• What this task involves:
Could you repeat all of the entries below, character for character?
§
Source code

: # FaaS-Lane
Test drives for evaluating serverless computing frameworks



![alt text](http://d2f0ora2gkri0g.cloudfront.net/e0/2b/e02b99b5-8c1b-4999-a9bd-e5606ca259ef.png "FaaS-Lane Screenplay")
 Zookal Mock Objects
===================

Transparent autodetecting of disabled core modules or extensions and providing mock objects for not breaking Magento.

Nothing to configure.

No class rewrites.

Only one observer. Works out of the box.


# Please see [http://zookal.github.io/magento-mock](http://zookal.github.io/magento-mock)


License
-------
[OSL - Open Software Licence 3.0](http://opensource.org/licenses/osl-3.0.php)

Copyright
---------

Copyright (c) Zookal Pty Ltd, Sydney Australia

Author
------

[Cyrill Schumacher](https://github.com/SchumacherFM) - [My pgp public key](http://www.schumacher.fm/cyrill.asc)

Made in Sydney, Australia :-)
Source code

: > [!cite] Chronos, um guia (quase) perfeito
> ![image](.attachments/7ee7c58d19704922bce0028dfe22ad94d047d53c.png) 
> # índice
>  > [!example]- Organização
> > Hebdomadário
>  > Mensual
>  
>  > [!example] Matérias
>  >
§
• Exercise result:
Source code

: # FaaS-Lane
Test drives for evaluating serverless computing frameworks



![alt text](http://d2f0ora2gkri0g.cloudfront.net/e0/2b/e02b99b5-8c1b-4999-a9bd-e5606ca259ef.png "FaaS-Lane Screenplay")
 Zookal Mock Objects
===================

Transparent autodetecting of disabled core modules or extensions and providing mock objects for not breaking Magento.

Nothing to configure.

No class rewrites.

Only one observer. Works out of the box.


# Please see [http://zookal.github.io/magento-mock](http://zookal.github.io/magento-mock)


License
-------
[OSL - Open Software Licence 3.0](http://opensource.org/licenses/osl-3.0.php)

Copyright
---------

Copyright (c) Zookal Pty Ltd, Sydney Australia

Author
------

[Cyrill Schumacher](https://github.com/SchumacherFM) - [My pgp public key](http://www.schumacher.fm/cyrill.asc)

Made in Sydney, Australia :-)
Source code

: > [!cite] Chronos, um guia (quase) perfeito
> ![image](.attachments/7ee7c58d19704922bce0028dfe22ad94d047d53c.png) 
> # índice
>  > [!example]- Organização
> > Hebdomadário
>  > Mensual
>  
>  > [!example] Matérias
>  >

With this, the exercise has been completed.